- Cover art from the DVD release

名犬ジョリィ (Meiken Jorī)
- Genre: Adventure, Historical
- Directed by: Keiji Hayakawa
- Studio: MK Company Visual 80 Toho
- Original network: NHK
- English network: AU: ABC; CA: Radio-Canada; UK: CBBC; US: Nickelodeon;
- Original run: April 7, 1981 – June 23, 1982
- Episodes: 52 (List of episodes)

= Belle and Sebastian (Japanese TV series) =

Japanese anime series

Belle and Sebastian (名犬ジョリィ, Meiken Jorī) is an anime adaption of the 1965 novel Belle et Sébastien by French author Cécile Aubry. The series ran on the Japanese network NHK from April 7, 1981 to March 24, 1982. It consists of 52 episodes and was a co-production of MK Company, Visual 80 Productions and Toho Company, Ltd.

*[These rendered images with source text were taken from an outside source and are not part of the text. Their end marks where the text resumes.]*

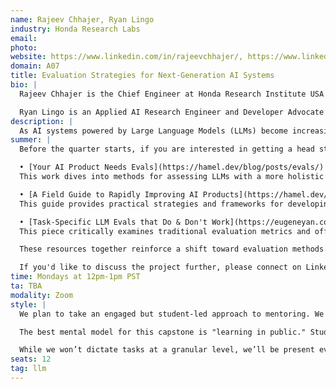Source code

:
 ```yaml
---
name: Rajeev Chhajer, Ryan Lingo
industry: Honda Research Labs
email: 
photo: 
website: https://www.linkedin.com/in/rajeevchhajer/, https://www.linkedin.com/in/ryan-lingo/
domain: A07
title: Evaluation Strategies for Next-Generation AI Systems
bio: |
  Rajeev Chhajer is the Chief Engineer at Honda Research Institute USA and leads the Software-defined Intelligence team at 99P Labs. He is a founding member of 99P Labs, a research initiative dedicated to developing sustainable technologies and innovative approaches to global challenges. His research focuses on smart city ecosystems, embedded systems, and connectivity to support sustainable and efficient mobility.

  Ryan Lingo is an Applied AI Research Engineer and Developer Advocate at 99P Labs. His work focuses on intelligent systems, with research interests in large language models, synthetic data, and applied machine learning. He has an academic background in philosophy and has held roles in data science and software engineering, with experience spanning academic research, industry, and early-stage startups.
description: |
  As AI systems powered by Large Language Models (LLMs) become increasingly pivotal in high-impact scenarios, conventional metrics such as accuracy on public datasets are no longer sufficient. This domain revolves around exploring more flexible, context-aware methodologies for evaluating system performance across diverse dimensions, including depth of reasoning, ethical alignment, user experience, and practical effectiveness. Students will investigate and prototype varied assessment methods in multiple use cases and data environments, potentially incorporating automated audits to ensure continuous model alignment with organizational norms. By designing scalable evaluation pipelines and adapting them to specific application areas, participants will work toward developing AI systems that are more transparent, responsive, and dependable in evolving real-world contexts.
summer: |
  Before the quarter starts, if you are interested in getting a head start, these three works offer advanced perspectives on evaluating large language models:

  • [Your AI Product Needs Evals](https://hamel.dev/blog/posts/evals/) by Hamel Husain  
  This work dives into methods for assessing LLMs with a more holistic lens—addressing performance from qualitative angles that go beyond standard metrics. It challenges us to think about aspects such as contextual coherence and adaptability.

  • [A Field Guide to Rapidly Improving AI Products](https://hamel.dev/blog/posts/field-guide/) by Hamel Husain  
  This guide provides practical strategies and frameworks for developing tailored evaluation pipelines. It emphasizes systematic, reproducible methods that capture nuanced performance characteristics and are well-suited for real-world scenarios.

  • [Task-Specific LLM Evals that Do & Don't Work](https://eugeneyan.com/writing/evals/) by Eugene Yan  
  This piece critically examines traditional evaluation metrics and offers alternative, context-sensitive approaches to measuring LLM performance. It highlights the importance of incorporating reasoning depth, fairness, and other ethical considerations into our testing frameworks.

  These resources together reinforce a shift toward evaluation methods that are context-aware, scalable, and aligned with the intricacies of modern language models. Focusing on these ideas will help you design and prototype robust evaluation pipelines that can address the evolving challenges in AI.

  If you'd like to discuss the project further, please connect on LinkedIn with Ryan Lingo; he would be happy to discuss further.
time: Mondays at 12pm-1pm PST
ta: TBA
modality: Zoom
style: |
  We plan to take an engaged but student-led approach to mentoring. We'll work closely with the students throughout the project—meeting regularly, providing guidance, and being available for feedback and support. That said, we're looking for high-agency students who are excited to take ownership of their learning and direction.

  The best mental model for this capstone is "learning in public." Students will play an active role in shaping the plan and setting objectives. Rather than being given step-by-step instructions, they'll be encouraged to explore, make decisions, and figure out how to execute their ideas, with our mentorship to guide the way. We'll help them think critically, problem-solve, and communicate their process and outcomes clearly.

  While we won’t dictate tasks at a granular level, we’ll be present every week and ensure they have the support and structure they need to succeed.
seats: 12
tag: llm
---
```



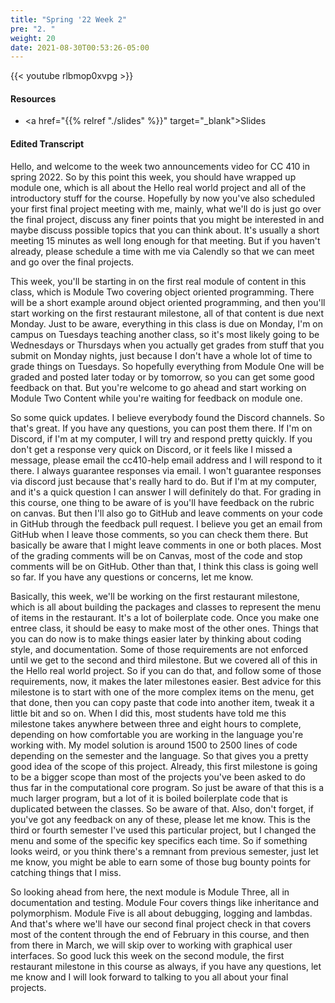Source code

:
 ```yaml
---
title: "Spring '22 Week 2"
pre: "2. "
weight: 20
date: 2021-08-30T00:53:26-05:00
---
```


{{< youtube rlbmop0xvpg   >}}

#### Resources

* <a href="{{% relref "./slides" %}}" target="_blank">Slides</a>

#### Edited Transcript

Hello, and welcome to the week two announcements video for CC 410 in spring 2022. So by this point this week, you should have wrapped up module one, which is all about the Hello real world project and all of the introductory stuff for the course. Hopefully by now you've also scheduled your first final project meeting with me, mainly, what we'll do is just go over the final project, discuss any finer points that you might be interested in and maybe discuss possible topics that you can think about. It's usually a short meeting 15 minutes as well long enough for that meeting. But if you haven't already, please schedule a time with me via Calendly so that we can meet and go over the final projects. 

This week, you'll be starting in on the first real module of content in this class, which is Module Two covering object oriented programming. There will be a short example around object oriented programming, and then you'll start working on the first restaurant milestone, all of that content is due next Monday. Just to be aware, everything in this class is due on Monday, I'm on campus on Tuesdays teaching another class, so it's most likely going to be Wednesdays or Thursdays when you actually get grades from stuff that you submit on Monday nights, just because I don't have a whole lot of time to grade things on Tuesdays. So hopefully everything from Module One will be graded and posted later today or by tomorrow, so you can get some good feedback on that. But you're welcome to go ahead and start working on Module Two Content while you're waiting for feedback on module one. 

So some quick updates. I believe everybody found the Discord channels. So that's great. If you have any questions, you can post them there. If I'm on Discord, if I'm at my computer, I will try and respond pretty quickly. If you don't get a response very quick on Discord, or it feels like I missed a message, please email the cc410-help email address and I will respond to it there. I always guarantee responses via email. I won't guarantee responses via discord just because that's really hard to do. But if I'm at my computer, and it's a quick question I can answer I will definitely do that. For grading in this course, one thing to be aware of is you'll have feedback on the rubric on canvas. But then I'll also go to GitHub and leave comments on your code in GitHub through the feedback pull request. I believe you get an email from GitHub when I leave those comments, so you can check them there. But basically be aware that I might leave comments in one or both places. Most of the grading comments will be on Canvas, most of the code and stop comments will be on GitHub. Other than that, I think this class is going well so far. If you have any questions or concerns, let me know. 

Basically, this week, we'll be working on the first restaurant milestone, which is all about building the packages and classes to represent the menu of items in the restaurant. It's a lot of boilerplate code. Once you make one entree class, it should be easy to make most of the other ones. Things that you can do now is to make things easier later by thinking about coding style, and documentation. Some of those requirements are not enforced until we get to the second and third milestone. But we covered all of this in the Hello real world project. So if you can do that, and follow some of those requirements, now, it makes the later milestones easier. Best advice for this milestone is to start with one of the more complex items on the menu, get that done, then you can copy paste that code into another item, tweak it a little bit and so on. When I did this, most students have told me this milestone takes anywhere between three and eight hours to complete, depending on how comfortable you are working in the language you're working with. My model solution is around 1500 to 2500 lines of code depending on the semester and the language. So that gives you a pretty good idea of the scope of this project. Already, this first milestone is going to be a bigger scope than most of the projects you've been asked to do thus far in the computational core program. So just be aware of that this is a much larger program, but a lot of it is boiled boilerplate code that is duplicated between the classes. So be aware of that. Also, don't forget, if you've got any feedback on any of these, please let me know. This is the third or fourth semester I've used this particular project, but I changed the menu and some of the specific key specifics each time. So if something looks weird, or you think there's a remnant from previous semester, just let me know, you might be able to earn some of those bug bounty points for catching things that I miss. 

So looking ahead from here, the next module is Module Three, all in documentation and testing. Module Four covers things like inheritance and polymorphism. Module Five is all about debugging, logging and lambdas. And that's where we'll have our second final project check in that covers most of the content through the end of February in this course, and then from there in March, we will skip over to working with graphical user interfaces. So good luck this week on the second module, the first restaurant milestone in this course as always, if you have any questions, let me know and I will look forward to talking to you all about your final projects. 



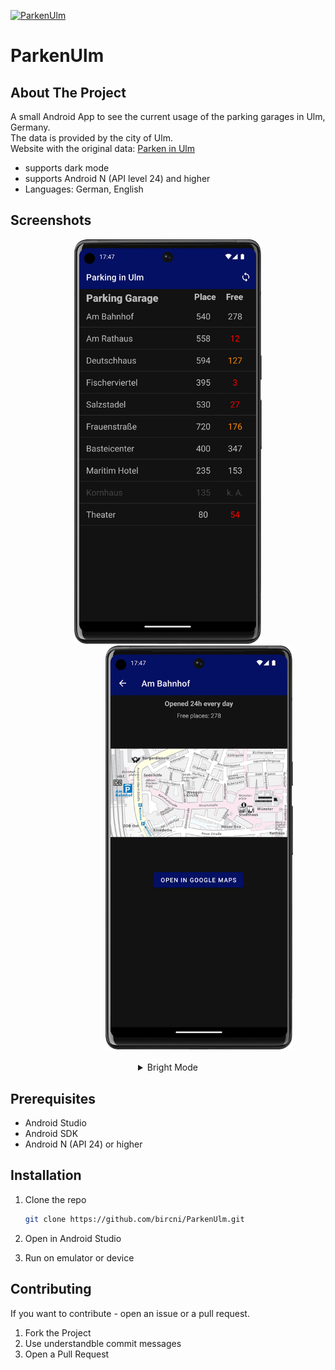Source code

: [![ParkenUlm](https://github.com/bircni/ParkenUlm/actions/workflows/gradle.yml/badge.svg)](https://github.com/bircni/ParkenUlm/actions/workflows/gradle.yml)

# ParkenUlm

## About The Project

 A small Android App to see the current usage of the parking garages in Ulm, Germany.  
 The data is provided by the city of Ulm.  
 Website with the original data: [Parken in Ulm](https://www.parken-in-ulm.de/)

- supports dark mode
- supports Android N (API level 24) and higher
- Languages: German, English

## Screenshots

<div>
<center>
<img src=".github/graphics/ParkenUlm-dark-Pixel6.png" width="300"  />
<img style="margin-left: 100px" src=".github/graphics/ParkenUlm-details-dark-Pixel6.png" width="300"/>
</center>
</div>

</br>
<center>
<details>
<summary>Bright Mode</summary>
</br>
<div>

<img src=".github/graphics/ParkenUlm-bright-Pixel6.png" width="300"  />
<img style="margin-left: 100px" src=".github/graphics/ParkenUlm-details-bright-Pixel6.png" width="300"/>

</div>
</details>
</center>

## Prerequisites

- Android Studio
- Android SDK
- Android N (API 24) or higher

## Installation

1. Clone the repo

   ```sh
   git clone https://github.com/bircni/ParkenUlm.git
   ```

2. Open in Android Studio
3. Run on emulator or device

## Contributing

If you want to contribute - open an issue or a pull request.

1. Fork the Project
2. Use understandble commit messages
3. Open a Pull Request
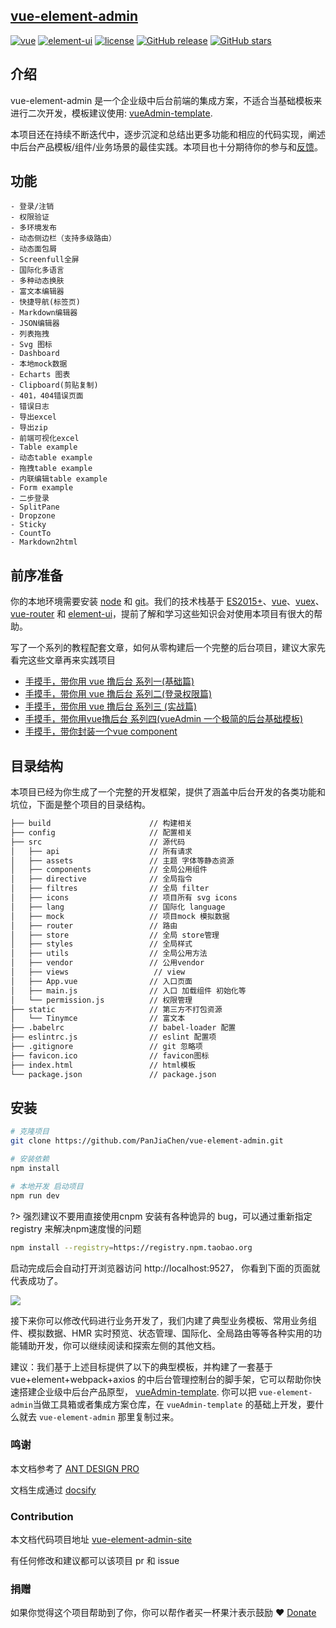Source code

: ## [vue-element-admin](https://github.com/PanJiaChen/vue-element-admin)

[![vue](https://img.shields.io/badge/vue-2.4.2-brightgreen.svg ':no-zoom')](https://github.com/vuejs/vue)
[![element-ui](https://img.shields.io/badge/element--ui-1.4.2-brightgreen.svg ':no-zoom')](https://github.com/ElemeFE/element)
[![license](https://img.shields.io/github/license/mashape/apistatus.svg ':no-zoom')](https://github.com/PanJiaChen/vue-element-admin/blob/master/LICENSE)
[![GitHub release](https://img.shields.io/github/release/PanJiaChen/vue-element-admin.svg ':no-zoom')](https://github.com/PanJiaChen/vue-element-admin/releases)
[![GitHub stars](https://img.shields.io/github/stars/PanJiaChen/vue-element-admin.svg?style=social&label=Stars ':no-zoom')](https://github.com/PanJiaChen/vue-element-admin)

## 介绍

vue-element-admin 是一个企业级中后台前端的集成方案，不适合当基础模板来进行二次开发，模板建议使用: [vueAdmin-template](https://github.com/PanJiaChen/vueAdmin-template).

本项目还在持续不断迭代中，逐步沉淀和总结出更多功能和相应的代码实现，阐述中后台产品模板/组件/业务场景的最佳实践。本项目也十分期待你的参与和[反馈](https://github.com/PanJiaChen/vue-element-admin/issues)。

## 功能
```
- 登录/注销
- 权限验证
- 多环境发布
- 动态侧边栏（支持多级路由）
- 动态面包屑
- Screenfull全屏
- 国际化多语言
- 多种动态换肤
- 富文本编辑器
- 快捷导航(标签页)
- Markdown编辑器
- JSON编辑器
- 列表拖拽
- Svg 图标
- Dashboard
- 本地mock数据
- Echarts 图表
- Clipboard(剪贴复制)
- 401，404错误页面
- 错误日志
- 导出excel
- 导出zip
- 前端可视化excel
- Table example
- 动态table example
- 拖拽table example
- 内联编辑table example
- Form example
- 二步登录
- SplitPane
- Dropzone
- Sticky
- CountTo
- Markdown2html
```

## 前序准备

你的本地环境需要安装 [node](http://nodejs.org/) 和 [git](https://git-scm.com/)。我们的技术栈基于 [ES2015+](http://es6.ruanyifeng.com/)、[vue](https://cn.vuejs.org/index.html)、[vuex](https://vuex.vuejs.org/zh-cn/)、[vue-router](https://router.vuejs.org/zh-cn/) 和 [element-ui](https://github.com/ElemeFE/element)，提前了解和学习这些知识会对使用本项目有很大的帮助。

写了一个系列的教程配套文章，如何从零构建后一个完整的后台项目，建议大家先看完这些文章再来实践项目
 - [手摸手，带你用 vue 撸后台 系列一(基础篇)](https://juejin.im/post/59097cd7a22b9d0065fb61d2)
 - [手摸手，带你用 vue 撸后台 系列二(登录权限篇)](https://juejin.im/post/591aa14f570c35006961acac)
 - [手摸手，带你用 vue 撸后台 系列三 (实战篇)](https://juejin.im/post/593121aa0ce4630057f70d35)
 - [手摸手，带你用vue撸后台 系列四(vueAdmin 一个极简的后台基础模板)](https://juejin.im/post/595b4d776fb9a06bbe7dba56)
 - [手摸手，带你封装一个vue component](https://segmentfault.com/a/1190000009090836)



## 目录结构

本项目已经为你生成了一个完整的开发框架，提供了涵盖中后台开发的各类功能和坑位，下面是整个项目的目录结构。

```bash
├── build                      // 构建相关  
├── config                     // 配置相关
├── src                        // 源代码
│   ├── api                    // 所有请求
│   ├── assets                 // 主题 字体等静态资源
│   ├── components             // 全局公用组件
│   ├── directive              // 全局指令
│   ├── filtres                // 全局 filter
│   ├── icons                  // 项目所有 svg icons
│   ├── lang                   // 国际化 language
│   ├── mock                   // 项目mock 模拟数据
│   ├── router                 // 路由
│   ├── store                  // 全局 store管理
│   ├── styles                 // 全局样式
│   ├── utils                  // 全局公用方法
│   ├── vendor                 // 公用vendor
│   ├── views                   // view
│   ├── App.vue                // 入口页面
│   ├── main.js                // 入口 加载组件 初始化等
│   └── permission.js          // 权限管理
├── static                     // 第三方不打包资源
│   └── Tinymce                // 富文本
├── .babelrc                   // babel-loader 配置
├── eslintrc.js                // eslint 配置项
├── .gitignore                 // git 忽略项
├── favicon.ico                // favicon图标
├── index.html                 // html模板
└── package.json               // package.json

```

## 安装

```bash
# 克隆项目
git clone https://github.com/PanJiaChen/vue-element-admin.git

# 安装依赖
npm install

# 本地开发 启动项目
npm run dev
```

?> 强烈建议不要用直接使用cnpm 安装有各种诡异的 bug，可以通过重新指定registry 来解决npm速度慢的问题

```bash
npm install --registry=https://registry.npm.taobao.org
```

启动完成后会自动打开浏览器访问 http://localhost:9527， 你看到下面的页面就代表成功了。

![](https://wpimg.wallstcn.com/1bc334a6-32a8-4f29-a037-ac3f5ce32588.png)

接下来你可以修改代码进行业务开发了，我们内建了典型业务模板、常用业务组件、模拟数据、HMR 实时预览、状态管理、国际化、全局路由等等各种实用的功能辅助开发，你可以继续阅读和探索左侧的其他文档。

建议：我们基于上述目标提供了以下的典型模板，并构建了一套基于 vue+element+webpack+axios 的中后台管理控制台的脚手架，它可以帮助你快速搭建企业级中后台产品原型， [vueAdmin-template](https://github.com/PanJiaChen/vueAdmin-template).
你可以把 `vue-element-admin`当做工具箱或者集成方案仓库，在 `vueAdmin-template` 的基础上开发，要什么就去 `vue-element-admin` 那里复制过来。



### 鸣谢
本文档参考了 [ANT DESIGN PRO](https://pro.ant.design/)

文档生成通过 [docsify](https://github.com/QingWei-Li/docsify)

### Contribution
本文档代码项目地址 [vue-element-admin-site](https://github.com/PanJiaChen/vue-element-admin-site)

有任何修改和建议都可以该项目 pr 和 issue

### 捐赠
如果你觉得这个项目帮助到了你，你可以帮作者买一杯果汁表示鼓励 :heart:
[Donate](donate.md)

Toshiyuki Kashiwakura was the head writer and character designs were by Shuichi Seki. The show was broadcast on French and Japanese television in 1981, with American cable network Nickelodeon picking it up in 1984. In the United Kingdom, it aired on Children's BBC in 1989 and 1990.

The anime used many staffers from Nippon Animation's World Masterpiece Theater franchise, thus the look and feel is similar to that of a WMT production even though Nippon Animation itself was not involved with this series.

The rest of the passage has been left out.